In another study conducted by Rigi, Ghaderi, and Salimi (2016) teachers’ performance assessment via audio-video data was compared with other methods used for teacher evaluation. The required data was collected by a researcher-made questionnaire administered to 142 teachers teaching in first grade high school and semi-structured interviews with eight science teachers who were selected with a random clustery method. Their findings showed that question centered approach is more appropriate for the current evaluation system and the next priorities are taken by accountability and social advocacy approaches. Moreover, they found that utilizing audio-video data in evaluating teachers’ performance is helpful for evaluators in achieving their goals and solving the problems of the current system.
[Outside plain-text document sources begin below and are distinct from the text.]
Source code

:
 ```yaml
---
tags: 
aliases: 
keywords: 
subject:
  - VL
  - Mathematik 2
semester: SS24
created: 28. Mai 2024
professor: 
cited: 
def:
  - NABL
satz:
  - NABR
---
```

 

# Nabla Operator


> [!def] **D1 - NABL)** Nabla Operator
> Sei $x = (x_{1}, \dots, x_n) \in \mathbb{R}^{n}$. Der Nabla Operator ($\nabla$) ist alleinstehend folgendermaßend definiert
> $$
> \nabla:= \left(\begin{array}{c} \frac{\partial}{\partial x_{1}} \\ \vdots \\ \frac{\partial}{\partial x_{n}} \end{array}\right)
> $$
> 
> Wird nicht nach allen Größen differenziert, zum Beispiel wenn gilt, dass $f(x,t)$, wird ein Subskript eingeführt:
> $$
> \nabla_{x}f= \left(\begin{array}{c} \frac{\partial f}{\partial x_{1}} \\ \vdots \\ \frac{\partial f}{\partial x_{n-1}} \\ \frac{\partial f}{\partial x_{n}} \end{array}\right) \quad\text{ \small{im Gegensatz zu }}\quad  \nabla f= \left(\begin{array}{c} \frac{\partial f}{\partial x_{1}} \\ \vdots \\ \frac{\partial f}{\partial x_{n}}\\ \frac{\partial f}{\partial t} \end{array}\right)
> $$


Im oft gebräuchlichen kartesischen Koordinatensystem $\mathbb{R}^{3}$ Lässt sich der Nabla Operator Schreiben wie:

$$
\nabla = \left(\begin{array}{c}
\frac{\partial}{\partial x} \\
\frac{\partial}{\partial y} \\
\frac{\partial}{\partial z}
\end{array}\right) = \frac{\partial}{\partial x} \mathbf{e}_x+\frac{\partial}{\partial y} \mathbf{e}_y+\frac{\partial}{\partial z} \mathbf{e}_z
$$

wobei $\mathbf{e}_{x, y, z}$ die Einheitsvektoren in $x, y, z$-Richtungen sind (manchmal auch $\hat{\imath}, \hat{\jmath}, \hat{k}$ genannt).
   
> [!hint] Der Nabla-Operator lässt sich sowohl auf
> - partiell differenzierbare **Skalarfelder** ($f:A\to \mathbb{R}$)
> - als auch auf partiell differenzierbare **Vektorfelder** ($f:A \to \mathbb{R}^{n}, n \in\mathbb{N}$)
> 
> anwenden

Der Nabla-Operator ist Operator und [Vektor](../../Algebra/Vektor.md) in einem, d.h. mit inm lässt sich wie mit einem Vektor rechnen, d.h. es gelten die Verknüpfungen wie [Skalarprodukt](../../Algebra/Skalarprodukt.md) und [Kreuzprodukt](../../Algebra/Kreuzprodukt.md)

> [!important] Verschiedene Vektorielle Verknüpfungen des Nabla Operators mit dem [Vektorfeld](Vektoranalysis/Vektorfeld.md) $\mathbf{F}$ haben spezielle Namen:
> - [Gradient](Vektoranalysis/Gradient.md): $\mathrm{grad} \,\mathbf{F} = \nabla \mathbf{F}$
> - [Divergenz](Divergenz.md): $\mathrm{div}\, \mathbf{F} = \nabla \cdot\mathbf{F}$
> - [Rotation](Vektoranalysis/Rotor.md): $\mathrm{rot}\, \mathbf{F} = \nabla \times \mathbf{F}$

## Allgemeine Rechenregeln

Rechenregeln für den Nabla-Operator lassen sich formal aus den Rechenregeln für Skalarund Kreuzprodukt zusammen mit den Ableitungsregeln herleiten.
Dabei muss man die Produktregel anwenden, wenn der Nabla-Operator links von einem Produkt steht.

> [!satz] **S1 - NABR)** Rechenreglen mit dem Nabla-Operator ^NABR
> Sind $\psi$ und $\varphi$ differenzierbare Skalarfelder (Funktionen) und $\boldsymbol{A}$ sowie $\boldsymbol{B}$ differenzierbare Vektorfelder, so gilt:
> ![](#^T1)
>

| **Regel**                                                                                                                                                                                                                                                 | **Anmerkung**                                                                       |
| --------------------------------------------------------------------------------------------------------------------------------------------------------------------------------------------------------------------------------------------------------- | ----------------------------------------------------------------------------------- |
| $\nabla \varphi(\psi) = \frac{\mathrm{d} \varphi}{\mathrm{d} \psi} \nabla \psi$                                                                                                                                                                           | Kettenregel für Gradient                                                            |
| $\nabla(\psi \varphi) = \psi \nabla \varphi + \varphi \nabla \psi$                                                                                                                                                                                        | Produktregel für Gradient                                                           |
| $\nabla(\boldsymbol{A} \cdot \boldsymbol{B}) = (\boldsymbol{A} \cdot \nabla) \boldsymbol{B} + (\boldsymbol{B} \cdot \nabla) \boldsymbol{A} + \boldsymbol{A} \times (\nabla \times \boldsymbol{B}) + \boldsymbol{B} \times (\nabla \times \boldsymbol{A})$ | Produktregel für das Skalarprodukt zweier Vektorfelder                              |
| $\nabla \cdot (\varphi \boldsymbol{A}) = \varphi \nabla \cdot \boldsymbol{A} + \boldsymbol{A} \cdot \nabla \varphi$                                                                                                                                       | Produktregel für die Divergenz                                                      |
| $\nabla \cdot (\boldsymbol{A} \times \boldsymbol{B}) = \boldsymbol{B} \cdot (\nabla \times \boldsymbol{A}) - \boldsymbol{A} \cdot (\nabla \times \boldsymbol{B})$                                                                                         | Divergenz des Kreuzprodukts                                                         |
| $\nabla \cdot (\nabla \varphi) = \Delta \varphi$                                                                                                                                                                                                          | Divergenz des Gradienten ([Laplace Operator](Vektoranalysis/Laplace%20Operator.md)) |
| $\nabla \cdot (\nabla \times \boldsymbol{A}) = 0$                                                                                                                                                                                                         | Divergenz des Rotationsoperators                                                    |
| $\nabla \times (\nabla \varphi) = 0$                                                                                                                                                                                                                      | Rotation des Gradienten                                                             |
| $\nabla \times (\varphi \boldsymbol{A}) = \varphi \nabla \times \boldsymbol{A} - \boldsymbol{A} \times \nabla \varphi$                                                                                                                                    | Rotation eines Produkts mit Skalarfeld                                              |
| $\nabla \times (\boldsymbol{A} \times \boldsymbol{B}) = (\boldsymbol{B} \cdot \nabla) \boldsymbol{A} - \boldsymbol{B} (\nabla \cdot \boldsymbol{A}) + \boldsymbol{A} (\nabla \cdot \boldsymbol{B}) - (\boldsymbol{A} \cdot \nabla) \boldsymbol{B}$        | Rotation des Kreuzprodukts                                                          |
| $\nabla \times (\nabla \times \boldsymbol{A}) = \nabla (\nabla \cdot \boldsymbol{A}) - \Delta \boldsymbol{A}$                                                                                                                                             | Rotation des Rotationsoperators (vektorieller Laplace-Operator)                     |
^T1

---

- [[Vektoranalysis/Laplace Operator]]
In other countries, the teacher evaluation has been an interesting and researched topic for many years that draws researchers’ attention to be worked on and applied in educational settings (Barton & Shana, 2010; Jacob & Lefgren, 2008; Palmer & Marra 2004) in the hope of increasing students’ success after graduation. However, less work has been conducted in Iran pertaining to this issue. Therefore, due to the scarcity of research studies conducted in Iran on evaluating teachers, especially in the EFL context, the following research question was raised:

Is there any relationship between the results of Iranian EFL instructors’ self- evaluation and those done by Iranian English students at IAUIB?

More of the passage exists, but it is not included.